WFRP is the strongest fit for:
- Diversified operations with 3 or more commodities — the diversification discount significantly reduces premiums
- Organic farmers — WFRP recognizes organic price premiums in the revenue calculation
- Specialty crop growers (vegetables, fruits, herbs, ornamentals) — many specialty crops have no individual APH policy available
- Farms with significant crop rotation — WFRP covers whatever you grow, regardless of how your mix changes year to year
- Direct-market farms and CSA operations — farm revenue is captured holistically through Schedule F, not estimated per crop
How WFRP Revenue Is Calculated
Your allowable revenue under WFRP is based on the Olympic average of your last five years of Schedule F net income, adjusted for farming operations expenses and income categories. RMA actuaries calculate a "farm revenue history" figure that represents what your operation is expected to produce in a normal year.
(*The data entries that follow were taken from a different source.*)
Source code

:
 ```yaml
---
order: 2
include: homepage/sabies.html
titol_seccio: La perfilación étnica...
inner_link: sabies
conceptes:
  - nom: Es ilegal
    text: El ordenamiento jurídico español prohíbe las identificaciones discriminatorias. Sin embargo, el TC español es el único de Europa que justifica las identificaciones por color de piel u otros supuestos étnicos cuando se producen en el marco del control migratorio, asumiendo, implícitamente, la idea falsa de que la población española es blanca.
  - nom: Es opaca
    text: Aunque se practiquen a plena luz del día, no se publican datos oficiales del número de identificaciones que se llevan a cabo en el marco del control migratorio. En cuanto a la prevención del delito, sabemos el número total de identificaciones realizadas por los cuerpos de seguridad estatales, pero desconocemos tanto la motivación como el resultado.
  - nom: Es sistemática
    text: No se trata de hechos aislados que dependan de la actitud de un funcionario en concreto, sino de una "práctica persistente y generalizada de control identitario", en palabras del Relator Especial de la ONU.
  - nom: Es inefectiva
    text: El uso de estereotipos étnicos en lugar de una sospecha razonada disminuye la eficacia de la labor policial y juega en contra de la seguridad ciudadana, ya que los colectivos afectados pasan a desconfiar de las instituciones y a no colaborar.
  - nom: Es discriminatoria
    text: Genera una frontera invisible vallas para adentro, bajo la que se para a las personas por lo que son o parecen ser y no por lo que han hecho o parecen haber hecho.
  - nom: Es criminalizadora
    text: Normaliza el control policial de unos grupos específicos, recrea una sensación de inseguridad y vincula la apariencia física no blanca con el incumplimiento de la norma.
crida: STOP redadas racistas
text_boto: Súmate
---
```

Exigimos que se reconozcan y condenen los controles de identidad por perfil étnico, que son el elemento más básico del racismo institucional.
Here is how the calculation works step by step:
- Gather five consecutive Schedule F returns — these must be the five most recent years for which tax returns have been filed
- Identify gross farm revenue — RMA uses total farm income from Schedule F, not net income
- Apply the Olympic average — drop the highest and lowest year; average the remaining three
- Multiply by your elected coverage level — 50% to 85% in 5-point increments
- The result is your revenue guarantee — if actual farm revenue falls below this threshold, an indemnity is triggered
If actual farm revenue in the policy year falls below the revenue guarantee, you receive an indemnity payment equal to the shortfall (up to your maximum insured amount).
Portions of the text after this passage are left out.